As the world’s most popular sport, football offers investors a chance that no other sport can – a true global audience. The world’s top clubs in Europe boast the sport’s most expensive real estate for marketing; that being per square inch on the club’s kit. A recent article from Forbes lists the top five most expensive kit sponsorship deals:
- Manchester United – Chevrolet ($80 million per year)
- Barcelona – Qatar Airways ($38 million per year)
- Bayern Munich – Deutsche Telekom ($37 million per year)
- Liverpool – Standard Chartered ($33 million per year)
- Real Madrid – Bwin ($29 million per year)
Manchester United signed a deal with Chevrolet in the summer of 2012, replacing its current sponsor AON whose contract runs through the 2014-15 season. The deal is for 7 years and worth a reported $559 million in total. United are supposed to get $70 million in the first year of the deal, with the yearly earnings increasing by 2.6% annually. In an ESPN article from this past summer, it was stated that they also stand to gain a reported $18.6 million in annual fees for both the 2012-13 and 2013-14 seasons (Click here for the full article). According to Forbes, the Chevrolet deal was so expensive that GM’s former CMO, Joel Ewanick, lost his job because he misrepresented the true value of the deal to GM top management.
Barcelona FC agreed to terms with Qatar Airways last month to have its first ever commercial kit sponsor (other than a non-profit organization) in the club’s 100+ year history.
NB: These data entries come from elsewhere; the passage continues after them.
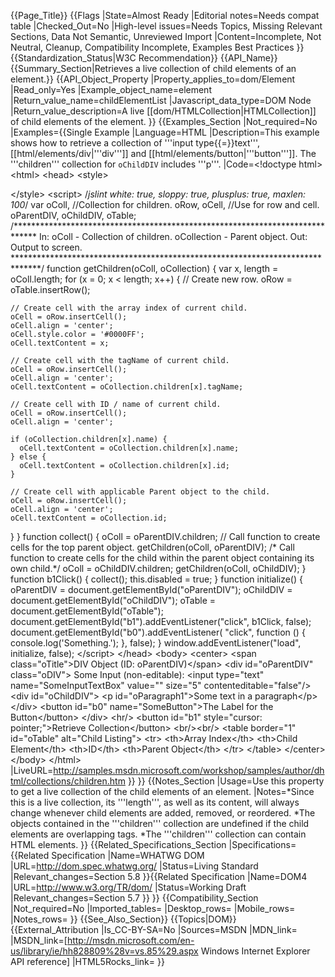 {{Page_Title}}
{{Flags
|State=Almost Ready
|Editorial notes=Needs compat table
|Checked_Out=No
|High-level issues=Needs Topics, Missing Relevant Sections, Data Not Semantic, Unreviewed Import
|Content=Incomplete, Not Neutral, Cleanup, Compatibility Incomplete, Examples Best Practices
}}
{{Standardization_Status|W3C Recommendation}}
{{API_Name}}
{{Summary_Section|Retrieves a live collection of child elements of an element.}}
{{API_Object_Property
|Property_applies_to=dom/Element
|Read_only=Yes
|Example_object_name=element
|Return_value_name=childElementList
|Javascript_data_type=DOM Node
|Return_value_description=A live [[dom/HTMLCollection|HTMLCollection]] of child elements of the element.
}}
{{Examples_Section
|Not_required=No
|Examples={{Single Example
|Language=HTML
|Description=This example shows how to retrieve a collection of '''input type{{=}}text''', [[html/elements/div|'''div''']] and [[html/elements/button|'''button''']]. The '''children''' collection for <code>oChildDIV</code> includes '''p'''.
|Code=&lt;!doctype html&gt;
&lt;html&gt;
 &lt;head&gt;
  &lt;style&gt;
   
  &lt;/style&gt;
  &lt;script&gt;
/*jslint white: true, sloppy: true, plusplus: true, maxlen: 100*/
var oColl, //Collection for children.
    oRow, oCell, //Use for row and cell.
    oParentDIV, oChildDIV, oTable;
/*****************************************************************************
In:
 oColl - Collection of children.
 oCollection - Parent object.
Out: 
 Output to screen.
******************************************************************************/
function getChildren(oColl, oCollection) {
  var x, length = oColl.length;
  for (x = 0; x &lt; length; x++) {
    // Create new row.
    oRow = oTable.insertRow();
        
    // Create cell with the array index of current child.
    oCell = oRow.insertCell();
    oCell.align = 'center';
    oCell.style.color = '#0000FF';
    oCell.textContent = x;
 
    // Create cell with the tagName of current child.     
    oCell = oRow.insertCell();
    oCell.align = 'center';
    oCell.textContent = oCollection.children[x].tagName;

    // Create cell with ID / name of current child.       
    oCell = oRow.insertCell();
    oCell.align = 'center';

    if (oCollection.children[x].name) {
      oCell.textContent = oCollection.children[x].name;
    } else {
      oCell.textContent = oCollection.children[x].id;
    }
  
    // Create cell with applicable Parent object to the child.
    oCell = oRow.insertCell();
    oCell.align = 'center';
    oCell.textContent = oCollection.id;
  }
}
function collect() {
  oColl = oParentDIV.children;
  // Call function to create cells for the top parent object.
  getChildren(oColl, oParentDIV);
  /* Call function to create cells for the child within the parent object
     containing its own child.*/
  oColl = oChildDIV.children;
  getChildren(oColl, oChildDIV);
}
function b1Click() {
  collect();
  this.disabled = true;
}
function initialize() {
  oParentDIV = document.getElementById("oParentDIV");
  oChildDIV = document.getElementById("oChildDIV");
  oTable = document.getElementById("oTable");
  document.getElementById("b1").addEventListener("click", b1Click, false);
  document.getElementById("b0").addEventListener(
    "click",
    function () {
      console.log('Something.');
    },
    false);
}
window.addEventListener("load", initialize, false);
  &lt;/script&gt;
 &lt;/head&gt;
 &lt;body&gt;
  &lt;center&gt;
   &lt;span class="oTitle"&gt;DIV Object (ID: oParentDIV)&lt;/span&gt;
   &lt;div id="oParentDIV" class="oDIV"&gt;
    Some Input (non-editable):
    &lt;input type="text" name="SomeInputTextBox"
      value="" size="5" contenteditable="false"/&gt;
    &lt;div id="oChildDIV"&gt;
     &lt;p id="oParagraph1"&gt;Some text in a paragraph&lt;/p&gt;
    &lt;/div&gt;
    &lt;button id="b0" name="SomeButton"&gt;The Label for the Button&lt;/button&gt;
   &lt;/div&gt;
   &lt;hr/&gt;
   &lt;button id="b1" style="cursor: pointer;"&gt;Retrieve Collection&lt;/button&gt;
   &lt;br/&gt;&lt;br/&gt;
   &lt;table border="1" id="oTable" alt="Child Listing"&gt;
    &lt;tr&gt;
     &lt;th&gt;Array Index&lt;/th&gt;
     &lt;th&gt;Child Element&lt;/th&gt;
     &lt;th&gt;ID&lt;/th&gt;
     &lt;th&gt;Parent Object&lt;/th&gt;
    &lt;/tr&gt;
   &lt;/table&gt;
  &lt;/center&gt;
 &lt;/body&gt;
&lt;/html&gt;
|LiveURL=http://samples.msdn.microsoft.com/workshop/samples/author/dhtml/collections/children.htm
}}
}}
{{Notes_Section
|Usage=Use this property to get a live collection of the child elements of an element.
|Notes=*Since this is a live collection, its '''length''', as well as its content, will always change whenever child elements are added, removed, or reordered.
*The objects contained in the '''children''' collection are undefined if the child elements are overlapping tags.
*The '''children''' collection can contain HTML elements.
}}
{{Related_Specifications_Section
|Specifications={{Related Specification
|Name=WHATWG DOM
|URL=http://dom.spec.whatwg.org/
|Status=Living Standard
|Relevant_changes=Section 5.8
}}{{Related Specification
|Name=DOM4
|URL=http://www.w3.org/TR/dom/
|Status=Working Draft
|Relevant_changes=Section 5.7
}}
}}
{{Compatibility_Section
|Not_required=No
|Imported_tables=
|Desktop_rows=
|Mobile_rows=
|Notes_rows=
}}
{{See_Also_Section}}
{{Topics|DOM}}
{{External_Attribution
|Is_CC-BY-SA=No
|Sources=MSDN
|MDN_link=
|MSDN_link=[http://msdn.microsoft.com/en-us/library/ie/hh828809%28v=vs.85%29.aspx Windows Internet Explorer API reference]
|HTML5Rocks_link=
}}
An article from Gulf News on March 4th stated that the $38 million, 3-year deal starts on July 1 of this year, replacing the current deal with the Qatar Foundation, which Qatar Airways coincidentally owns (Click here for the full article).
The only German club on the top 5 list, Bayern Munich, signed its current sponsorship deal with back in 2007, but agreed to an extension with the German telecommunications company in 2012 to have the contract run through 2017, according to an article from SportsPro (Click here for the full article). It was alleged that this deal was partially predicated on the club’s performance, giving Bayern real incentive to continue its Bundesliga dominance in recent years – a trend that no doubt lead to the contract extension in some part.
Liverpool signed its kit sponsorship deal with Standard Chartered in 2009, a four-year deal worth approximately $33 million per year. The deal replaced the old sponsorship contract with Carlsberg, which the guardian reported was worth only $11 million per year, and was the longest running kit sponsorship in the Premiere League (Click here for the article).
The Spanish representative rounding out the top 5 most expensive kit sponsorship deals, Real Madrid, signed its deal with Bwin in 2008. However, a recent announcement from the club revealed that it intends to sign a new deal on Tuesday 4/30 with Fly Emirates, an Arab based airline company. The contract is expected to be for four years, and is reportedly worth anywhere between $31-34 million per year (Click here for the full article). The new deal will add Real Madrid to the company’s already impressive football sponsorship portfolio of AC Milan, Arsenal, and Paris Saint Germain.
As teams in Europe’s top leagues only gain in global popularity with time, these deals will only increase in value and the competition to win them will only get fiercer. Just to put the magnitude of these deals into perspective, the typical MLS kit sponsorship runs somewhere in the ballpark of about $3-5 million per year. Granted, the clubs’ reach and marketing value is drastically different than those in Europe, thus warranting a lower price tag for kit sponshorships, but it throws into perspective how far behind the MLS really is financially when compared to the world’s top leagues.